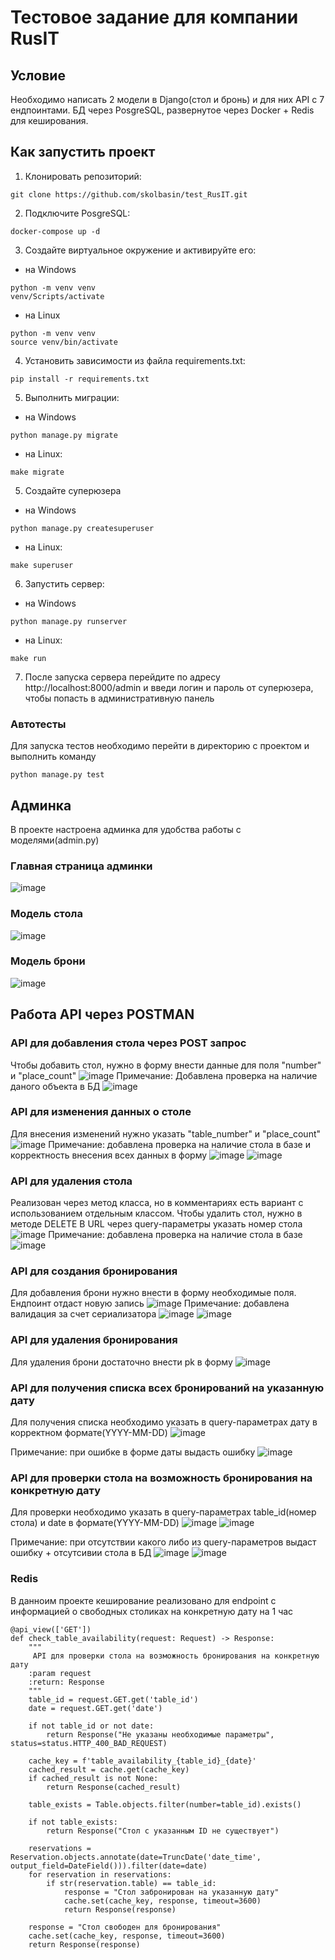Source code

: # Тестовое задание для компании RusIT

## Условие
Необходимо написать 2 модели в Django(стол и бронь) и для них API с 7 ендпоинтами. БД через PosgreSQL, развернутое через Docker + Redis для кеширования.

## Как запустить проект
1. Клонировать репозиторий:
```
git clone https://github.com/skolbasin/test_RusIT.git
```
2. Подключите PosgreSQL:
```
docker-compose up -d
```
3. Создайте виртуальное окружение и активируйте его:
- на Windows
```
python -m venv venv
venv/Scripts/activate
```
- на Linux
```
python -m venv venv
source venv/bin/activate
```
4. Установить зависимости из файла requirements.txt:
```
pip install -r requirements.txt
```
5. Выполнить миграции:
- на Windows
```
python manage.py migrate
```
- на Linux:
```
make migrate
```
5. Создайте суперюзера
- на Windows
```
python manage.py createsuperuser
```
- на Linux:
```
make superuser
```
6. Запустить сервер:
- на Windows
```
python manage.py runserver
```
- на Linux:
```
make run
```
7. После запуска сервера перейдите по адресу http://localhost:8000/admin и введи логин и пароль от суперюзера, чтобы попасть в административную панель
### Автотесты
Для запуска тестов необходимо перейти в директорию с проектом и выполнить команду 
```
python manage.py test
```
## Админка
В проекте настроена админка для удобства работы с моделями(admin.py)

### Главная страница админки
![image](https://github.com/skolbasin/test_RusIT/assets/111511890/2b8b0ba8-1fdb-45fa-be9b-81e395b58bc5)
### Модель стола 
![image](https://github.com/skolbasin/test_RusIT/assets/111511890/4fb8e8e7-b4ec-4dec-b5f4-8df50f829efd)
### Модель брони 
![image](https://github.com/skolbasin/test_RusIT/assets/111511890/1382a81e-23fe-4b4a-bdfa-9b5443981644)

## Работа API через POSTMAN

### API для добавления стола через POST запрос
Чтобы добавить стол, нужно в форму внести данные для поля "number" и "place_count"
![image](https://github.com/skolbasin/test_RusIT/assets/111511890/f93f58db-9b5a-4e65-92e3-2b9b20266470)
Примечание: Добавлена проверка на наличие даного объекта в БД
![image](https://github.com/skolbasin/test_RusIT/assets/111511890/54b4567b-0575-47ed-938d-862e976962f2)

### API для изменения данных о столе
Для внесения изменений нужно указать "table_number" и "place_count"
![image](https://github.com/skolbasin/test_RusIT/assets/111511890/d8316640-9050-487d-87d9-ac6398f2cb50)
Примечание: добавлена проверка на наличие стола в базе и корректность внесения всех данных в форму
![image](https://github.com/skolbasin/test_RusIT/assets/111511890/c137c814-e725-4b16-8753-215453d090ff)
![image](https://github.com/skolbasin/test_RusIT/assets/111511890/a656e836-d774-4b5a-9728-0606fa4a4686)

### API для удаления стола
Реализован через метод класса, но в комментариях есть вариант с использованием отдельным классом. 
Чтобы удалить стол, нужно в методе DELETE В URL через query-параметры указать номер стола 
![image](https://github.com/skolbasin/test_RusIT/assets/111511890/0023fe1d-9a3b-45c2-948a-c8455e1f70ce)
Примечание: добавлена проверка на наличие стола в базе
![image](https://github.com/skolbasin/test_RusIT/assets/111511890/ecc24bfc-bc1f-4597-93c3-112387cb9d05)

### API для создания бронирования
Для добавления брони нужно внести в форму необходимые поля. Ендпоинт отдаст новую запись
![image](https://github.com/skolbasin/test_RusIT/assets/111511890/8bfeb48e-4463-443c-abea-bbf1342052df)
Примечание: добавлена валидация за счет сериализатора
![image](https://github.com/skolbasin/test_RusIT/assets/111511890/f7f16dca-9e61-4fa6-9ee0-6a46e4d2329e)
![image](https://github.com/skolbasin/test_RusIT/assets/111511890/100045d1-9a37-431e-80f8-9026b45c4ec8)

### API для удаления бронирования
Для удаления брони достаточно внести pk в форму
![image](https://github.com/skolbasin/test_RusIT/assets/111511890/9a2af540-ef3f-42ec-a1c2-63b058245cf7)

### API для получения списка всех бронирований на указанную дату
Для получения списка необходимо указать в query-параметрах дату в корректном формате(YYYY-MM-DD)
![image](https://github.com/skolbasin/test_RusIT/assets/111511890/54858592-faab-439e-b78e-944b60a31294)

Примечание: при ошибке в форме даты выдасть ошибку 
![image](https://github.com/skolbasin/test_RusIT/assets/111511890/9538eed0-e3d0-4fd2-acc4-79a376bca90c)

### API для проверки стола на возможность бронирования на конкретную дату
Для проверки необходимо указать в query-параметрах table_id(номер стола) и date в формате(YYYY-MM-DD)
![image](https://github.com/skolbasin/test_RusIT/assets/111511890/1bd4cc0c-c851-4824-a448-68f1ca813775)
![image](https://github.com/skolbasin/test_RusIT/assets/111511890/f2d8312d-0176-49cd-b321-c65ca05e34f0)

Примечание: при отсутствии какого либо из query-параметров выдаст ошибку + отсутсивии стола в БД
![image](https://github.com/skolbasin/test_RusIT/assets/111511890/8546eec2-67d5-48d3-8d66-a9822fce8e50)
![image](https://github.com/skolbasin/test_RusIT/assets/111511890/82530ede-7ba2-4e02-9119-b4c081793e08)

### Redis
В данноим проекте кеширование реализовано для endpoint с информацией о свободных столиках на конкретную дату на 1 час
```
@api_view(['GET'])
def check_table_availability(request: Request) -> Response:
    """
     API для проверки стола на возможность бронирования на конкретную дату
    :param request
    :return: Response
    """
    table_id = request.GET.get('table_id')
    date = request.GET.get('date')

    if not table_id or not date:
        return Response("Не указаны необходимые параметры", status=status.HTTP_400_BAD_REQUEST)

    cache_key = f'table_availability_{table_id}_{date}'
    cached_result = cache.get(cache_key)
    if cached_result is not None:
        return Response(cached_result)

    table_exists = Table.objects.filter(number=table_id).exists()

    if not table_exists:
        return Response("Стол с указанным ID не существует")

    reservations = Reservation.objects.annotate(date=TruncDate('date_time', output_field=DateField())).filter(date=date)
    for reservation in reservations:
        if str(reservation.table) == table_id:
            response = "Стол забронирован на указанную дату"
            cache.set(cache_key, response, timeout=3600) 
            return Response(response)

    response = "Стол свободен для бронирования"
    cache.set(cache_key, response, timeout=3600)  
    return Response(response)
```
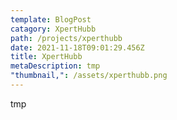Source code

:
 ```yaml
---
template: BlogPost
catagory: XpertHubb
path: /projects/xperthubb
date: 2021-11-18T09:01:29.456Z
title: XpertHubb
metaDescription: tmp
"thumbnail,": /assets/xperthubb.png
---
```

tmp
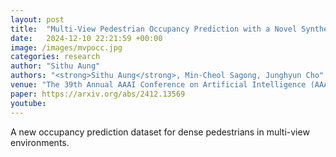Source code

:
 ```yaml
---
layout: post
title:  "Multi-View Pedestrian Occupancy Prediction with a Novel Synthetic Dataset"
date:   2024-12-10 22:21:59 +00:00
image: /images/mvpocc.jpg
categories: research
author: "Sithu Aung"
authors: "<strong>Sithu Aung</strong>, Min-Cheol Sagong, Junghyun Cho"
venue: "The 39th Annual AAAI Conference on Artificial Intelligence (AAAI), 2025"
paper: https://arxiv.org/abs/2412.13569
youtube: 
---
```

A new occupancy prediction dataset for dense pedestrians in multi-view environments.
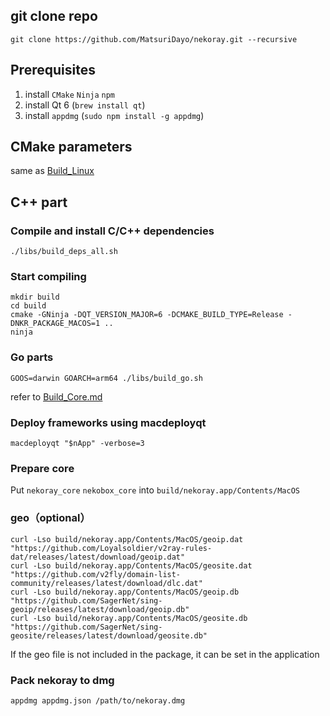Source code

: ## git clone repo

```
git clone https://github.com/MatsuriDayo/nekoray.git --recursive
```

## Prerequisites

1. install `CMake` `Ninja` `npm`
2. install Qt 6 (`brew install qt`)
3. install `appdmg` (`sudo npm install -g appdmg`)

## CMake parameters

same as [Build_Linux](./Build_Linux.md)

## C++ part

### Compile and install C/C++ dependencies 


```shell
./libs/build_deps_all.sh
```

### Start compiling

```shell
mkdir build
cd build
cmake -GNinja -DQT_VERSION_MAJOR=6 -DCMAKE_BUILD_TYPE=Release -DNKR_PACKAGE_MACOS=1 ..
ninja
```

### Go parts

`GOOS=darwin GOARCH=arm64 ./libs/build_go.sh`

refer to [Build_Core.md](./Build_Core.md)

### Deploy frameworks using macdeployqt

`macdeployqt "$nApp" -verbose=3`


### Prepare core

Put `nekoray_core` `nekobox_core` into `build/nekoray.app/Contents/MacOS`

### geo（optional）

```shell
curl -Lso build/nekoray.app/Contents/MacOS/geoip.dat "https://github.com/Loyalsoldier/v2ray-rules-dat/releases/latest/download/geoip.dat"
curl -Lso build/nekoray.app/Contents/MacOS/geosite.dat "https://github.com/v2fly/domain-list-community/releases/latest/download/dlc.dat"
curl -Lso build/nekoray.app/Contents/MacOS/geoip.db "https://github.com/SagerNet/sing-geoip/releases/latest/download/geoip.db"
curl -Lso build/nekoray.app/Contents/MacOS/geosite.db "https://github.com/SagerNet/sing-geosite/releases/latest/download/geosite.db"
```

If the geo file is not included in the package, it can be set in the application

### Pack nekoray to dmg

```shell
appdmg appdmg.json /path/to/nekoray.dmg
```
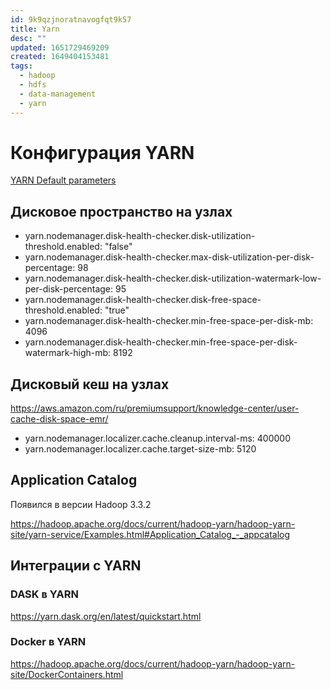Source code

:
 ```yaml
---
id: 9k9qzjnoratnavogfqt9k57
title: Yarn
desc: ""
updated: 1651729469209
created: 1649404153481
tags:
  - hadoop
  - hdfs
  - data-management
  - yarn
---
```


# Конфигурация YARN

[YARN Default parameters](https://hadoop.apache.org/docs/r3.2.3/hadoop-yarn/hadoop-yarn-common/yarn-default.xml)

## Дисковое пространство на узлах

* yarn.nodemanager.disk-health-checker.disk-utilization-threshold.enabled: "false"
* yarn.nodemanager.disk-health-checker.max-disk-utilization-per-disk-percentage: 98
* yarn.nodemanager.disk-health-checker.disk-utilization-watermark-low-per-disk-percentage: 95
* yarn.nodemanager.disk-health-checker.disk-free-space-threshold.enabled: "true"
* yarn.nodemanager.disk-health-checker.min-free-space-per-disk-mb: 4096
* yarn.nodemanager.disk-health-checker.min-free-space-per-disk-watermark-high-mb: 8192

## Дисковый кеш на узлах

https://aws.amazon.com/ru/premiumsupport/knowledge-center/user-cache-disk-space-emr/

* yarn.nodemanager.localizer.cache.cleanup.interval-ms: 400000
* yarn.nodemanager.localizer.cache.target-size-mb: 5120


## Application Catalog

Появился в версии Hadoop 3.3.2

https://hadoop.apache.org/docs/current/hadoop-yarn/hadoop-yarn-site/yarn-service/Examples.html#Application_Catalog_-_appcatalog

## Интеграции с YARN

### DASK в YARN

https://yarn.dask.org/en/latest/quickstart.html

### Docker в YARN

https://hadoop.apache.org/docs/current/hadoop-yarn/hadoop-yarn-site/DockerContainers.html
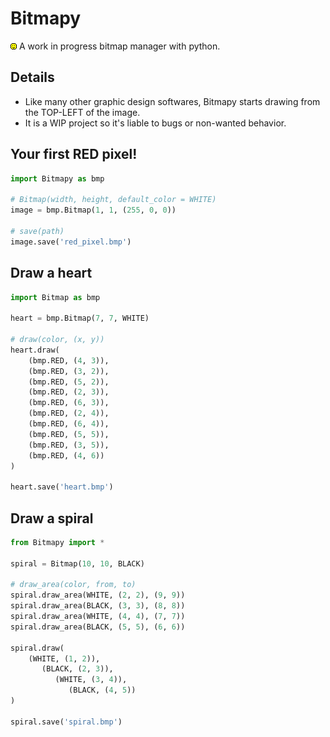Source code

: # Bitmapy
![Bitmap logo.](/smiley_face.bmp)
A work in progress bitmap manager with python.

## Details
- Like many other graphic design softwares, Bitmapy starts drawing from the
TOP-LEFT of the image.
- It is a WIP project so it's liable to bugs or non-wanted behavior.

## Your first RED pixel!
```python
import Bitmapy as bmp

# Bitmap(width, height, default_color = WHITE)
image = bmp.Bitmap(1, 1, (255, 0, 0))

# save(path)
image.save('red_pixel.bmp')
```

## Draw a heart
```python
import Bitmap as bmp

heart = bmp.Bitmap(7, 7, WHITE)

# draw(color, (x, y))
heart.draw(
    (bmp.RED, (4, 3)),
    (bmp.RED, (3, 2)),
    (bmp.RED, (5, 2)),
    (bmp.RED, (2, 3)),
    (bmp.RED, (6, 3)),
    (bmp.RED, (2, 4)),
    (bmp.RED, (6, 4)),
    (bmp.RED, (5, 5)),
    (bmp.RED, (3, 5)),
    (bmp.RED, (4, 6))
)

heart.save('heart.bmp')
```

## Draw a spiral
```python
from Bitmapy import *

spiral = Bitmap(10, 10, BLACK)

# draw_area(color, from, to)
spiral.draw_area(WHITE, (2, 2), (9, 9))
spiral.draw_area(BLACK, (3, 3), (8, 8))
spiral.draw_area(WHITE, (4, 4), (7, 7))
spiral.draw_area(BLACK, (5, 5), (6, 6))

spiral.draw(
    (WHITE, (1, 2)),
       (BLACK, (2, 3)),
          (WHITE, (3, 4)),
             (BLACK, (4, 5))
)

spiral.save('spiral.bmp')
```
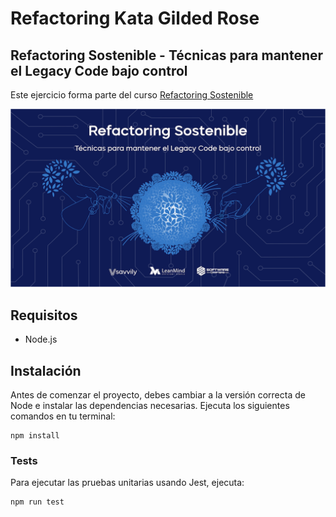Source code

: # Refactoring Kata Gilded Rose

## Refactoring Sostenible - Técnicas para mantener el Legacy Code bajo control
Este ejercicio forma parte del curso [Refactoring Sostenible](https://refactoringsostenible.com)

![Refactoring Sostenible](cover.png)

## Requisitos
- Node.js

## Instalación
Antes de comenzar el proyecto, debes cambiar a la versión correcta de Node e instalar las dependencias necesarias. Ejecuta los siguientes comandos en tu terminal:

```
npm install
```

### Tests

Para ejecutar las pruebas unitarias usando Jest, ejecuta:

```
npm run test
```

○ ○ ○

When the string "Sithu" occurs in a line of the material, that line belongs in the answer.

* Answer for this exercise:
author: "Sithu Aung"
authors: "<strong>Sithu Aung</strong>, Min-Cheol Sagong, Junghyun Cho"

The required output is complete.